February 2021 Copper MMI chart
Copper prices traded sideways throughout January, which proved to be a slow month for the red metal. Most of its momentum over the past year came from China, which has stopped some of its manufacturing ahead of the Chinese New Year celebrations.
However, copper prices might pick up as key industries — such as construction, consumer appliances and automotive — continue to grow. Copper demand should also benefit from the “Buy American” policy that the Biden administration plans to implement.
The plan would promote the U.S. manufacture of essential components in construction, appliances, electronics and automotive.
The MetalMiner Best Practice Library offers a wealth of knowledge and tips to help buyers stay on top of metals markets and buying strategies.

Global copper demand

As mentioned above, it’s not likely that copper demand will slow down in 2021.
In the US, new home and home renovation demand spiked since the pandemic started, along with electronics demand. Analysts at CitiBank expect the copper market to shift into a deficit in the second half of the year with a minor surplus overall for 2021, Reuters reported. They also forecast deficits in 2022 and 2023.
The US Census Bureau and the US Department of Housing and Urban Development reported building permits in December increased by 4.5% compared to November and 17.3% above the December 2019 rate. Privately owned housing continued to increase in December, rising by 5.8% from the previous month and by 5.2% compared to December 2019. The uptrend started in September 2020.
China will continue to play an important role in the copper market. The country accounts for about half of global primary consumption, which is then used to manufacture export goods.
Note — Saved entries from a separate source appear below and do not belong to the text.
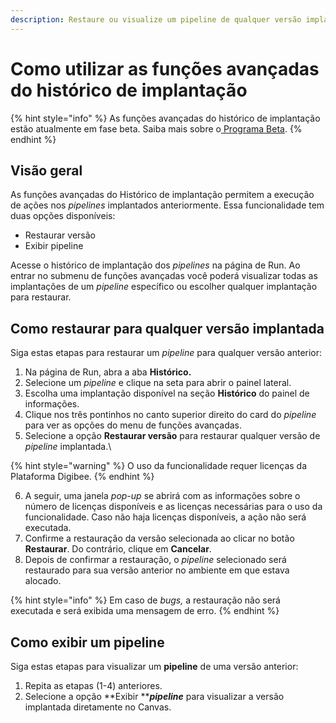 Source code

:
 ```yaml
---
description: Restaure ou visualize um pipeline de qualquer versão implantada.
---
```


# Como utilizar as funções avançadas do histórico de implantação

{% hint style="info" %}
As funções avançadas do histórico de implantação estão atualmente em fase beta. Saiba mais sobre o[ Programa Beta](https://docs.digibee.com/documentation/v/pt-br/geral/programa-beta).
{% endhint %}

## Visão geral

As funções avançadas do Histórico de implantação permitem a execução de ações nos _pipelines_ implantados anteriormente. Essa funcionalidade tem duas opções disponíveis:

* Restaurar versão
* Exibir pipeline

Acesse o histórico de implantação dos _pipelines_ na página de Run. Ao entrar no submenu de funções avançadas você poderá visualizar todas as implantações de um _pipeline_ específico ou escolher qualquer implantação para restaurar.

## Como restaurar para qualquer versão implantada&#x20;

Siga estas etapas para restaurar um _pipeline_ para qualquer versão anterior:

1. Na página de Run, abra a aba **Histórico.**&#x20;
2. Selecione um _pipeline_ e clique na seta para abrir o painel lateral.
3. Escolha uma implantação disponível na seção **Histórico** do painel de informações.
4. Clique nos três pontinhos no canto superior direito do card do _pipeline_ para ver as opções do menu de funções avançadas.
5. Selecione a opção **Restaurar versão** para restaurar qualquer versão de _pipeline_ implantada.\


{% hint style="warning" %}
O uso da funcionalidade requer licenças da Plataforma Digibee.
{% endhint %}

6. A seguir, uma janela _pop-up_ se abrirá com as informações sobre o número de licenças disponíveis e as licenças necessárias para o uso da funcionalidade. Caso não haja licenças disponíveis, a ação não será executada.
7. Confirme a restauração da versão selecionada ao clicar no botão **Restaurar**. Do contrário, clique em **Cancelar**.
8. Depois de confirmar a restauração, o _pipeline_ selecionado será restaurado para sua versão anterior no ambiente em que estava alocado.

{% hint style="info" %}
Em caso de _bugs,_ a restauração não será executada e será exibida uma mensagem de erro.
{% endhint %}



## Como exibir um pipeline&#x20;

Siga estas etapas para visualizar um **pipeline** de uma versão anterior:

1. Repita as etapas (1-4) anteriores.
2. Selecione a opção **Exibir **_**pipeline**_ para visualizar a versão implantada diretamente no Canvas.
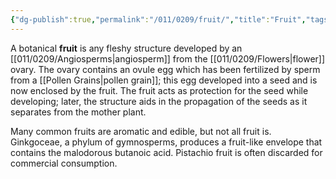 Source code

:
 ```yaml
---
{"dg-publish":true,"permalink":"/011/0209/fruit/","title":"Fruit","tags":["BIOL412","BIOL320"],"created":"2024-09-26T15:18:35.000-07:00","updated":"2025-02-21T10:13:53.237-08:00"}
---
```


A botanical **fruit** is any fleshy structure developed by an [[011/0209/Angiosperms\|angiosperm]] from the [[011/0209/Flowers\|flower]] ovary. The ovary contains an ovule egg which has been fertilized by sperm from a [[Pollen Grains\|pollen grain]]; this egg developed into a seed and is now enclosed by the fruit. The fruit acts as protection for the seed while developing; later, the structure aids in the propagation of the seeds as it separates from the mother plant.

Many common fruits are aromatic and edible, but not all fruit is. Ginkgoceae, a phylum of gymnosperms, produces a fruit-like envelope that contains the malodorous butanoic acid. Pistachio fruit is often discarded for commercial consumption. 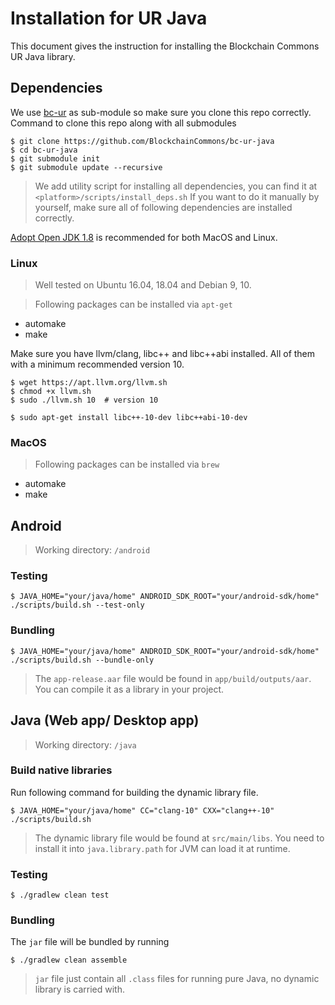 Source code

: # Installation for UR Java
This document gives the instruction for installing the Blockchain Commons UR Java library.

## Dependencies
We use [bc-ur](https://github.com/BlockchainCommons/bc-ur) as sub-module so make sure you clone this repo correctly.
Command to clone this repo along with all submodules
```console
$ git clone https://github.com/BlockchainCommons/bc-ur-java
$ cd bc-ur-java
$ git submodule init 
$ git submodule update --recursive
```

> We add utility script for installing all dependencies, you can find it at `<platform>/scripts/install_deps.sh`
If you want to do it manually by yourself, make sure all of following dependencies are installed correctly. 

[Adopt Open JDK 1.8](https://github.com/AdoptOpenJDK/openjdk8-binaries/releases) is recommended for both MacOS and Linux.
### Linux
> Well tested on Ubuntu 16.04, 18.04 and Debian 9, 10.

> Following packages can be installed via `apt-get`

- automake
- make

Make sure you have llvm/clang, libc++ and libc++abi installed. All of them with a minimum recommended version 10.

```console
$ wget https://apt.llvm.org/llvm.sh
$ chmod +x llvm.sh
$ sudo ./llvm.sh 10  # version 10

$ sudo apt-get install libc++-10-dev libc++abi-10-dev
```

### MacOS
> Following packages can be installed via `brew`

- automake
- make

## Android
> Working directory: `/android`

### Testing
```console
$ JAVA_HOME="your/java/home" ANDROID_SDK_ROOT="your/android-sdk/home" ./scripts/build.sh --test-only
```

### Bundling
```console
$ JAVA_HOME="your/java/home" ANDROID_SDK_ROOT="your/android-sdk/home" ./scripts/build.sh --bundle-only
```

> The `app-release.aar` file would be found in `app/build/outputs/aar`. You can compile it as a library in your project.

## Java (Web app/ Desktop app)
> Working directory: `/java`

### Build native libraries
Run following command for building the dynamic library file.
```console
$ JAVA_HOME="your/java/home" CC="clang-10" CXX="clang++-10" ./scripts/build.sh
```

> The dynamic library file would be found at `src/main/libs`. You need to install it into `java.library.path` for JVM can load it at runtime.

### Testing
```console
$ ./gradlew clean test
```

### Bundling
The `jar` file will be bundled by running
```console
$ ./gradlew clean assemble
```

> `jar` file just contain all `.class` files for running pure Java, no dynamic library is carried with. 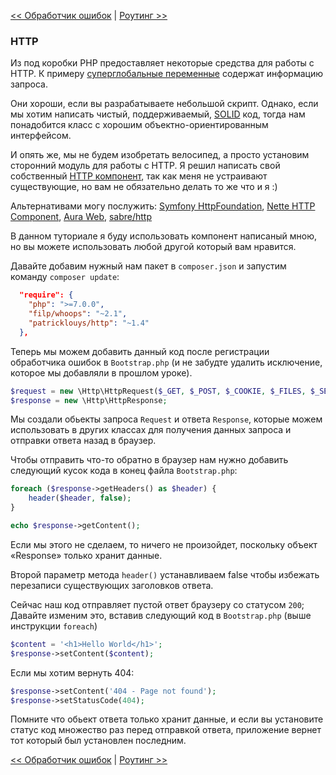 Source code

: [<< Обработчик ошибок](03-error-handler.md) | [Роутинг >>](05-router.md)

### HTTP

Из под коробки PHP предоставляет некоторые средства для работы с HTTP. К примеру [суперглобальные переменные](http://php.net/manual/ru/language.variables.superglobals.php) содержат информацию запроса.

Они хороши, если вы разрабатываете небольшой скрипт. Однако, если мы хотим написать чистый, поддерживаемый, [SOLID](http://en.wikipedia.org/wiki/SOLID_%28object-oriented_design%29) код, тогда нам понадобится класс с хорошим объектно-ориентированным интерфейсом.

И опять же, мы не будем изобретать велосипед, а просто установим сторонний модуль для работы с HTTP. Я решил написать свой собственный [HTTP компонент](https://github.com/PatrickLouys/http), так как меня не устраивают существующие, но вам не обязательно делать то же что и я :)

Альтернативами могу послужить: [Symfony HttpFoundation](https://github.com/symfony/HttpFoundation), [Nette HTTP Component](https://github.com/nette/http), [Aura Web](https://github.com/auraphp/Aura.Web), [sabre/http](https://github.com/fruux/sabre-http)

В данном туториале я буду использовать компонент написаный мною, но вы можете использовать любой другой который вам нравится.

Давайте добавим нужный нам пакет в `composer.json` и запустим команду `composer update`:

```json
  "require": {
    "php": ">=7.0.0",
    "filp/whoops": "~2.1",
    "patricklouys/http": "~1.4"
  },
```

Теперь мы можем добавить данный код после регистрации обработчика ошибок в `Bootstrap.php` (и не забудте удалить исключение, которое мы добавляли в прошлом уроке).

```php
$request = new \Http\HttpRequest($_GET, $_POST, $_COOKIE, $_FILES, $_SERVER);
$response = new \Http\HttpResponse;
```
Мы создали обьекты запроса `Request` и ответа `Response`, которые можем использовать в других классах для получения данных запроса и отправки ответа назад в браузер.

Чтобы отправить что-то обратно в браузер нам нужно добавить следующий кусок кода в конец файла `Bootstrap.php`:

```php
foreach ($response->getHeaders() as $header) {
    header($header, false);
}

echo $response->getContent();
```

Если мы этого не сделаем, то ничего не произойдет, поскольку объект «Response» только хранит данные.

Второй параметр метода `header()` устанавливаем false чтобы избежать перезаписи существующих заголовков ответа.

Сейчас наш код отправляет пустой ответ браузеру со статусом `200`; Давайте изменим это, вставив следующий код в `Bootstrap.php` (выше инструкции `foreach`)

```php
$content = '<h1>Hello World</h1>';
$response->setContent($content);
```

Если мы хотим вернуть 404:

```php
$response->setContent('404 - Page not found');
$response->setStatusCode(404);
```
Помните что обьект ответа только хранит данные, и если вы установите статус код множество раз перед отправкой ответа, приложение вернет тот который был установлен последним.

[<< Обработчик ошибок](03-error-handler.md) | [Роутинг >>](05-router.md)
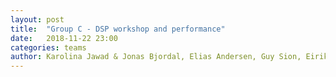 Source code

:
 ```yaml
---
layout: post
title:  "Group C - DSP workshop and performance"
date:   2018-11-22 23:00
categories: teams
author: Karolina Jawad & Jonas Bjordal, Elias Andersen, Guy Sion, Eirik Dahl 
---
```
According to the aforementioned Reuters report, appliances output also increased in China. Similarly, China’s refrigerators exports went up by 45% in December 2020 compared to December 2019. During the same period, exports of microwave ovens rose by 35%.

Indonesian copper smelter

Indonesian politician Luhut Pandjaitan, said Freeport-McMoRan and Tsingshan Holding Group reached a $2.8 billion deal to build a copper smelter in Indonesia’s Weda Bay. The smelter would process copper concentrate from the Grasberg mine. Luhut did not report a timeline, per the report.
“The smelter will produce copper pipes and wires of which output can be worth $10 billion or more,” the minister reportedly told IDX Channel. The smelter will aim to produce copper products to be used in lithium battery components. Indonesia is working to build an electric vehicle supply chain, as it is also a major nickel producer.

U.S. scrap exports

According to the Institute of Scrap Recycling Industries (ISRI), the US sold more copper scrap to China for the first 11 months of 2020, compared to the same period during 2019. This came despite China’s 2018 tariff aimed at disrupting scrap trade flow.
From January-November 2020, the US exported 102,145 metric tons of copper scrap to China, up 20% year over year. As such, China received the most US copper scrap exports in 2020, indicating ongoing strong copper demand.

Actual copper prices and trends

Copper demand in China powered price gains for the red metal throughout 2020.
LME copper prices increased by 1.5% over the previous month to $7,874/mt.
Japan’s primary cash price increased 0.1% month over month to $8,109/mt.
US producer copper grades 110, 102 and 122 increased by 0.7%, resulting in a $0.03/lb increase to $4.39/lb, $4.61/lb and $4.39/lb, respectively.
Indian copper cash prices decreased by 1.0% to $8.24 per kilogram.
Korean copper strip rose by 2.9% to $9.93 per kilogram.
China’s primary cash copper price increased by 0.3% to $9,019/mt.